_Assignment_:
Nothing but the text belongs in the answer: the listing below, copied exactly, without pictures.
☆ ☆ ☆ ☆ ☆ ☆ ☆
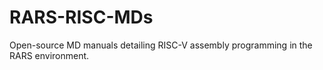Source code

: # RARS-RISC-MDs
Open-source MD manuals detailing RISC-V assembly programming in the RARS environment.
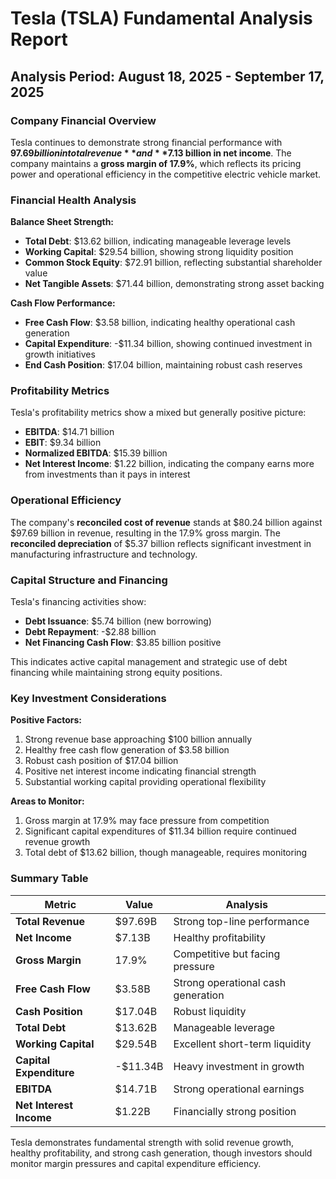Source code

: # Tesla (TSLA) Fundamental Analysis Report
## Analysis Period: August 18, 2025 - September 17, 2025

### Company Financial Overview

Tesla continues to demonstrate strong financial performance with **$97.69 billion in total revenue** and **$7.13 billion in net income**. The company maintains a **gross margin of 17.9%**, which reflects its pricing power and operational efficiency in the competitive electric vehicle market.

### Financial Health Analysis

**Balance Sheet Strength:**
- **Total Debt**: $13.62 billion, indicating manageable leverage levels
- **Working Capital**: $29.54 billion, showing strong liquidity position
- **Common Stock Equity**: $72.91 billion, reflecting substantial shareholder value
- **Net Tangible Assets**: $71.44 billion, demonstrating strong asset backing

**Cash Flow Performance:**
- **Free Cash Flow**: $3.58 billion, indicating healthy operational cash generation
- **Capital Expenditure**: -$11.34 billion, showing continued investment in growth initiatives
- **End Cash Position**: $17.04 billion, maintaining robust cash reserves

### Profitability Metrics

Tesla's profitability metrics show a mixed but generally positive picture:
- **EBITDA**: $14.71 billion
- **EBIT**: $9.34 billion  
- **Normalized EBITDA**: $15.39 billion
- **Net Interest Income**: $1.22 billion, indicating the company earns more from investments than it pays in interest

### Operational Efficiency

The company's **reconciled cost of revenue** stands at $80.24 billion against $97.69 billion in revenue, resulting in the 17.9% gross margin. The **reconciled depreciation** of $5.37 billion reflects significant investment in manufacturing infrastructure and technology.

### Capital Structure and Financing

Tesla's financing activities show:
- **Debt Issuance**: $5.74 billion (new borrowing)
- **Debt Repayment**: -$2.88 billion
- **Net Financing Cash Flow**: $3.85 billion positive

This indicates active capital management and strategic use of debt financing while maintaining strong equity positions.

### Key Investment Considerations

**Positive Factors:**
1. Strong revenue base approaching $100 billion annually
2. Healthy free cash flow generation of $3.58 billion
3. Robust cash position of $17.04 billion
4. Positive net interest income indicating financial strength
5. Substantial working capital providing operational flexibility

**Areas to Monitor:**
1. Gross margin at 17.9% may face pressure from competition
2. Significant capital expenditures of $11.34 billion require continued revenue growth
3. Total debt of $13.62 billion, though manageable, requires monitoring

### Summary Table

| Metric | Value | Analysis |
|--------|-------|----------|
| **Total Revenue** | $97.69B | Strong top-line performance |
| **Net Income** | $7.13B | Healthy profitability |
| **Gross Margin** | 17.9% | Competitive but facing pressure |
| **Free Cash Flow** | $3.58B | Strong operational cash generation |
| **Cash Position** | $17.04B | Robust liquidity |
| **Total Debt** | $13.62B | Manageable leverage |
| **Working Capital** | $29.54B | Excellent short-term liquidity |
| **Capital Expenditure** | -$11.34B | Heavy investment in growth |
| **EBITDA** | $14.71B | Strong operational earnings |
| **Net Interest Income** | $1.22B | Financially strong position |

Tesla demonstrates fundamental strength with solid revenue growth, healthy profitability, and strong cash generation, though investors should monitor margin pressures and capital expenditure efficiency.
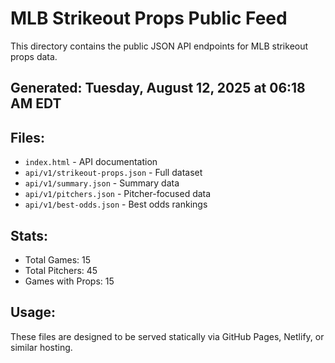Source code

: # MLB Strikeout Props Public Feed

This directory contains the public JSON API endpoints for MLB strikeout props data.

## Generated: Tuesday, August 12, 2025 at 06:18 AM EDT

## Files:
- `index.html` - API documentation
- `api/v1/strikeout-props.json` - Full dataset
- `api/v1/summary.json` - Summary data
- `api/v1/pitchers.json` - Pitcher-focused data  
- `api/v1/best-odds.json` - Best odds rankings

## Stats:
- Total Games: 15
- Total Pitchers: 45
- Games with Props: 15

## Usage:
These files are designed to be served statically via GitHub Pages, Netlify, or similar hosting.

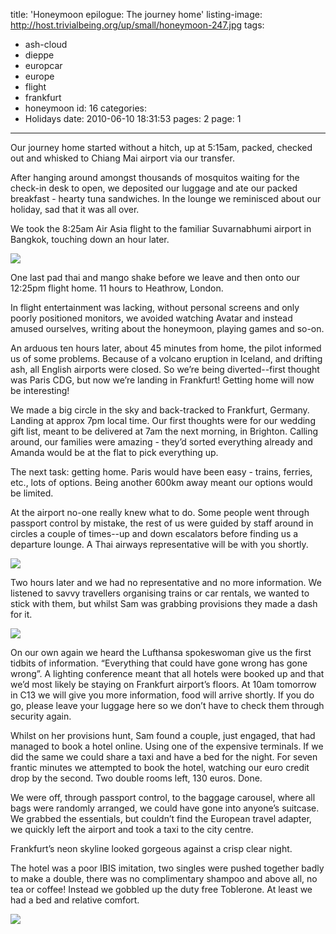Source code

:title: 'Honeymoon epilogue: The journey home'
listing-image: http://host.trivialbeing.org/up/small/honeymoon-247.jpg
tags:
  - ash-cloud
  - dieppe
  - europcar
  - europe
  - flight
  - frankfurt
  - honeymoon
id: 16
categories:
  - Holidays
date: 2010-06-10 18:31:53
pages: 2
page: 1
---

Our journey home started without a hitch, up at 5:15am, packed, checked out and whisked to Chiang Mai airport via our transfer.

After hanging around amongst thousands of mosquitos waiting for the check-in desk to open, we deposited our luggage and ate our packed breakfast - hearty tuna sandwiches. In the lounge we reminisced about our holiday, sad that it was all over.

We took the 8:25am Air Asia flight to the familiar Suvarnabhumi airport in Bangkok, touching down an hour later.
<!--more-->

[![](http://host.trivialbeing.org/up/small/honeymoon-247.jpg)](http://host.trivialbeing.org/up/honeymoon-247.jpg)

One last pad thai and mango shake before we leave and then onto our 12:25pm flight home. 11 hours to Heathrow, London.

In flight entertainment was lacking, without personal screens and only poorly positioned monitors, we avoided watching Avatar and instead amused ourselves, writing about the honeymoon, playing games and so-on.

An arduous ten hours later, about 45 minutes from home, the pilot informed us of some problems. Because of a volcano eruption in Iceland, and drifting ash, all English airports were closed. So we’re being diverted--first thought was Paris CDG, but now we’re landing in Frankfurt! Getting home will now be interesting!

We made a big circle in the sky and back-tracked to Frankfurt, Germany. Landing at approx 7pm local time. Our first thoughts were for our wedding gift list, meant to be delivered at 7am the next morning, in Brighton. Calling around, our families were amazing - they’d sorted everything already and Amanda would be at the flat to pick everything up.

The next task: getting home. Paris would have been easy - trains, ferries, etc., lots of options. Being another 600km away meant our options would be limited.

At the airport no-one really knew what to do. Some people went through passport control by mistake, the rest of us were guided by staff around in circles a couple of times--up and down escalators before finding us a departure lounge. A Thai airways representative will be with you shortly.

[![](http://host.trivialbeing.org/up/small/honeymoon-251.jpg)](http://host.trivialbeing.org/up/honeymoon-251.jpg)

Two hours later and we had no representative and no more information. We listened to savvy travellers organising trains or car rentals, we wanted to stick with them, but whilst Sam was grabbing provisions they made a dash for it.

[![](http://host.trivialbeing.org/up/small/honeymoon-253.jpg)](http://host.trivialbeing.org/up/honeymoon-253.jpg)

On our own again we heard the Lufthansa spokeswoman give us the first tidbits of information. “Everything that could have gone wrong has gone wrong”. A lighting conference meant that all hotels were booked up and that we’d most likely be staying on Frankfurt airport’s floors. At 10am tomorrow in C13 we will give you more information, food will arrive shortly. If you do go, please leave your luggage here so we don’t have to check them through security again.

Whilst on her provisions hunt, Sam found a couple, just engaged, that had managed to book a hotel online. Using one of the expensive terminals. If we did the same we could share a taxi and have a bed for the night. For seven frantic minutes we attempted to book the hotel, watching our euro credit drop by the second. Two double rooms left, 130 euros. Done.

We were off, through passport control, to the baggage carousel, where all bags were randomly arranged, we could have gone into anyone’s suitcase. We grabbed the essentials, but couldn’t find the European travel adapter, we quickly left the airport and took a taxi to the city centre.

Frankfurt’s neon skyline looked gorgeous against a crisp clear night.

The hotel was a poor IBIS imitation, two singles were pushed together badly to make a double, there was no complimentary shampoo and above all, no tea or coffee! Instead we gobbled up the duty free Toblerone. At least we had a bed and relative comfort.

[![](http://host.trivialbeing.org/up/small/honeymoon-255.jpg)](http://host.trivialbeing.org/up/honeymoon-255.jpg)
☆ ☆ ☆ ☆ ☆ ☆ ☆
_Written reply_:
Source code

: # RARS-RISC-MDs
Open-source MD manuals detailing RISC-V assembly programming in the RARS environment.
Source code

: # Tesla (TSLA) Fundamental Analysis Report
## Analysis Period: August 18, 2025 - September 17, 2025

### Company Financial Overview

Tesla continues to demonstrate strong financial performance with **$97.69 billion in total revenue** and **$7.13 billion in net income**. The company maintains a **gross margin of 17.9%**, which reflects its pricing power and operational efficiency in the competitive electric vehicle market.

### Financial Health Analysis

**Balance Sheet Strength:**
- **Total Debt**: $13.62 billion, indicating manageable leverage levels
- **Working Capital**: $29.54 billion, showing strong liquidity position
- **Common Stock Equity**: $72.91 billion, reflecting substantial shareholder value
- **Net Tangible Assets**: $71.44 billion, demonstrating strong asset backing

**Cash Flow Performance:**
- **Free Cash Flow**: $3.58 billion, indicating healthy operational cash generation
- **Capital Expenditure**: -$11.34 billion, showing continued investment in growth initiatives
- **End Cash Position**: $17.04 billion, maintaining robust cash reserves

### Profitability Metrics

Tesla's profitability metrics show a mixed but generally positive picture:
- **EBITDA**: $14.71 billion
- **EBIT**: $9.34 billion  
- **Normalized EBITDA**: $15.39 billion
- **Net Interest Income**: $1.22 billion, indicating the company earns more from investments than it pays in interest

### Operational Efficiency

The company's **reconciled cost of revenue** stands at $80.24 billion against $97.69 billion in revenue, resulting in the 17.9% gross margin. The **reconciled depreciation** of $5.37 billion reflects significant investment in manufacturing infrastructure and technology.

### Capital Structure and Financing

Tesla's financing activities show:
- **Debt Issuance**: $5.74 billion (new borrowing)
- **Debt Repayment**: -$2.88 billion
- **Net Financing Cash Flow**: $3.85 billion positive

This indicates active capital management and strategic use of debt financing while maintaining strong equity positions.

### Key Investment Considerations

**Positive Factors:**
1. Strong revenue base approaching $100 billion annually
2. Healthy free cash flow generation of $3.58 billion
3. Robust cash position of $17.04 billion
4. Positive net interest income indicating financial strength
5. Substantial working capital providing operational flexibility

**Areas to Monitor:**
1. Gross margin at 17.9% may face pressure from competition
2. Significant capital expenditures of $11.34 billion require continued revenue growth
3. Total debt of $13.62 billion, though manageable, requires monitoring

### Summary Table

| Metric | Value | Analysis |
|--------|-------|----------|
| **Total Revenue** | $97.69B | Strong top-line performance |
| **Net Income** | $7.13B | Healthy profitability |
| **Gross Margin** | 17.9% | Competitive but facing pressure |
| **Free Cash Flow** | $3.58B | Strong operational cash generation |
| **Cash Position** | $17.04B | Robust liquidity |
| **Total Debt** | $13.62B | Manageable leverage |
| **Working Capital** | $29.54B | Excellent short-term liquidity |
| **Capital Expenditure** | -$11.34B | Heavy investment in growth |
| **EBITDA** | $14.71B | Strong operational earnings |
| **Net Interest Income** | $1.22B | Financially strong position |

Tesla demonstrates fundamental strength with solid revenue growth, healthy profitability, and strong cash generation, though investors should monitor margin pressures and capital expenditure efficiency.
Source code

: # MLB Strikeout Props Public Feed

This directory contains the public JSON API endpoints for MLB strikeout props data.

## Generated: Tuesday, August 12, 2025 at 06:18 AM EDT

## Files:
- `index.html` - API documentation
- `api/v1/strikeout-props.json` - Full dataset
- `api/v1/summary.json` - Summary data
- `api/v1/pitchers.json` - Pitcher-focused data  
- `api/v1/best-odds.json` - Best odds rankings

## Stats:
- Total Games: 15
- Total Pitchers: 45
- Games with Props: 15

## Usage:
These files are designed to be served statically via GitHub Pages, Netlify, or similar hosting.

Source code

:title: 'Honeymoon epilogue: The journey home'
listing-image: http://host.trivialbeing.org/up/small/honeymoon-247.jpg
tags:
  - ash-cloud
  - dieppe
  - europcar
  - europe
  - flight
  - frankfurt
  - honeymoon
id: 16
categories:
  - Holidays
date: 2010-06-10 18:31:53
pages: 2
page: 1
---

Our journey home started without a hitch, up at 5:15am, packed, checked out and whisked to Chiang Mai airport via our transfer.

After hanging around amongst thousands of mosquitos waiting for the check-in desk to open, we deposited our luggage and ate our packed breakfast - hearty tuna sandwiches. In the lounge we reminisced about our holiday, sad that it was all over.

We took the 8:25am Air Asia flight to the familiar Suvarnabhumi airport in Bangkok, touching down an hour later.
<!--more-->

[![](http://host.trivialbeing.org/up/small/honeymoon-247.jpg)](http://host.trivialbeing.org/up/honeymoon-247.jpg)

One last pad thai and mango shake before we leave and then onto our 12:25pm flight home. 11 hours to Heathrow, London.

In flight entertainment was lacking, without personal screens and only poorly positioned monitors, we avoided watching Avatar and instead amused ourselves, writing about the honeymoon, playing games and so-on.

An arduous ten hours later, about 45 minutes from home, the pilot informed us of some problems. Because of a volcano eruption in Iceland, and drifting ash, all English airports were closed. So we’re being diverted--first thought was Paris CDG, but now we’re landing in Frankfurt! Getting home will now be interesting!

We made a big circle in the sky and back-tracked to Frankfurt, Germany. Landing at approx 7pm local time. Our first thoughts were for our wedding gift list, meant to be delivered at 7am the next morning, in Brighton. Calling around, our families were amazing - they’d sorted everything already and Amanda would be at the flat to pick everything up.

The next task: getting home. Paris would have been easy - trains, ferries, etc., lots of options. Being another 600km away meant our options would be limited.

At the airport no-one really knew what to do. Some people went through passport control by mistake, the rest of us were guided by staff around in circles a couple of times--up and down escalators before finding us a departure lounge. A Thai airways representative will be with you shortly.

[![](http://host.trivialbeing.org/up/small/honeymoon-251.jpg)](http://host.trivialbeing.org/up/honeymoon-251.jpg)

Two hours later and we had no representative and no more information. We listened to savvy travellers organising trains or car rentals, we wanted to stick with them, but whilst Sam was grabbing provisions they made a dash for it.

[![](http://host.trivialbeing.org/up/small/honeymoon-253.jpg)](http://host.trivialbeing.org/up/honeymoon-253.jpg)

On our own again we heard the Lufthansa spokeswoman give us the first tidbits of information. “Everything that could have gone wrong has gone wrong”. A lighting conference meant that all hotels were booked up and that we’d most likely be staying on Frankfurt airport’s floors. At 10am tomorrow in C13 we will give you more information, food will arrive shortly. If you do go, please leave your luggage here so we don’t have to check them through security again.

Whilst on her provisions hunt, Sam found a couple, just engaged, that had managed to book a hotel online. Using one of the expensive terminals. If we did the same we could share a taxi and have a bed for the night. For seven frantic minutes we attempted to book the hotel, watching our euro credit drop by the second. Two double rooms left, 130 euros. Done.

We were off, through passport control, to the baggage carousel, where all bags were randomly arranged, we could have gone into anyone’s suitcase. We grabbed the essentials, but couldn’t find the European travel adapter, we quickly left the airport and took a taxi to the city centre.

Frankfurt’s neon skyline looked gorgeous against a crisp clear night.

The hotel was a poor IBIS imitation, two singles were pushed together badly to make a double, there was no complimentary shampoo and above all, no tea or coffee! Instead we gobbled up the duty free Toblerone. At least we had a bed and relative comfort.

[![](http://host.trivialbeing.org/up/small/honeymoon-255.jpg)](http://host.trivialbeing.org/up/honeymoon-255.jpg)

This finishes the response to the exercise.